"Can anyone top Seán FitzPatrick's record?"
We'll get to Seán in a minute. First, for my many non-Irish readers, who trust me as their number-one source of highly biased information on the state of Irish banking... as I predicted a while back, the Irish Government is finally going to recapitalise the Irish banks. Orwell would wet himself laughing at the language the government are using to describe this flip-flop. The Irish Government plan to pour 10,000,000,000 euro (that's not a misprint - and yes, there's only four million people in Ireland) into the black hole of Irish banking, and the Minister calls it "a demonstration of confidence in the banks."
Er, no. It's a demonstration that the government thinks the Irish banks are insolvent. Bust. Bank-rupt.

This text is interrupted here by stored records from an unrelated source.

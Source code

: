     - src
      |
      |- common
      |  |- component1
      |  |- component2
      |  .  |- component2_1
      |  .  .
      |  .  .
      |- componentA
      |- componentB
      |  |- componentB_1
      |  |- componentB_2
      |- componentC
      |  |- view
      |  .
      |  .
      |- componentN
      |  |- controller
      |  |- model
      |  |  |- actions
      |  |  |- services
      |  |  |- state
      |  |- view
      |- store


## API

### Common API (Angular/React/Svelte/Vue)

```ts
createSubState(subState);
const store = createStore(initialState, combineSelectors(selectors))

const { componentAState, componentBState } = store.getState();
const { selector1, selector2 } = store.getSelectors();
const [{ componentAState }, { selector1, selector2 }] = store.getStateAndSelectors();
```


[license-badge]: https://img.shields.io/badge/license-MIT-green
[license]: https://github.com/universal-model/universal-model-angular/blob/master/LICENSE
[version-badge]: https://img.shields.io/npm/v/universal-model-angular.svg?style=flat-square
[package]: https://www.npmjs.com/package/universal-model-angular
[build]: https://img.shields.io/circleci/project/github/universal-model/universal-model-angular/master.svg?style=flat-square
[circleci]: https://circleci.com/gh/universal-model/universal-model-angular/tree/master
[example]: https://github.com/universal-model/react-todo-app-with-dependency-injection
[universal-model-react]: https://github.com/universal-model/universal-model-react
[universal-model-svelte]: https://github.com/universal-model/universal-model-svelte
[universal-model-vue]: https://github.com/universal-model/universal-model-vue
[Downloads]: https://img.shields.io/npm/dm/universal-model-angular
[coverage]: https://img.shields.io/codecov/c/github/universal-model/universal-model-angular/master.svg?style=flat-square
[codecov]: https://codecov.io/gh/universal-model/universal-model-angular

How will a government with an exploding deficit fund this? Apparently they're going to throw the national Pension Scheme down the hole. And as to terms, well, we just have to trust them. Here's the official description, from the Irish Times this Monday, if you can stomach it:
Minister for Finance Brian Lenihan is expected to meet the chiefs of AIB, Bank of Ireland, Irish Life Permanent and Anglo Irish Bank over the coming days to discuss specific proposals for an injection of new capital into the system via a new fund in which the Government will participate.
"What I'm mainly concerned about is that the banks are in a position to extend credit," the Minister for Finance said on RTÉ radio.
"That's why we want to make this gesture, a demonstration of confidence in the banks, by upping their capital to show that their buffers are so strong, they are indestructible."
The Minister said there would be "tough discussions" with banks on the details of any State injection of funds. "We'll spell out the realities as we see them to the relevant institutions."
Mr Lenihan added there was "no question" of fresh public expenditure being incurred in the recapitalisation as there were was a substantial amount of money amassed in the National Pension Reserve Fund.
He refused to be drawn on whether there would be changes in the management of the banks as part of the Government plan.
Well, changes in management are happening already. Anglo Irish Bank, whose shares have lost 95% of their value this year, lost their chairman Seán FitzPatrick today. It turns out he'd been hiding 87,000,000 euro in personal loans with his own bank. Every September for the past eight years, as Anglo Irish Bank's year-end accounts were about to be done up, he'd lob 87,000,000 over the back wall and hide it in another bank (probably Irish Nationwide Building Society, whose books aren't done up till December, but noone is saying officially). Then, once Anglo-Irish had their figures all officially audited ("Vast loans? To the Chairman? Heavens no!"), he'd lob his loans back over the wall again. So they didn't turn up on the books of either bank.
What was his quote on this matter?
"...it is clear to me, on reflection, that it was inappropriate and unacceptable from a transparency point of view."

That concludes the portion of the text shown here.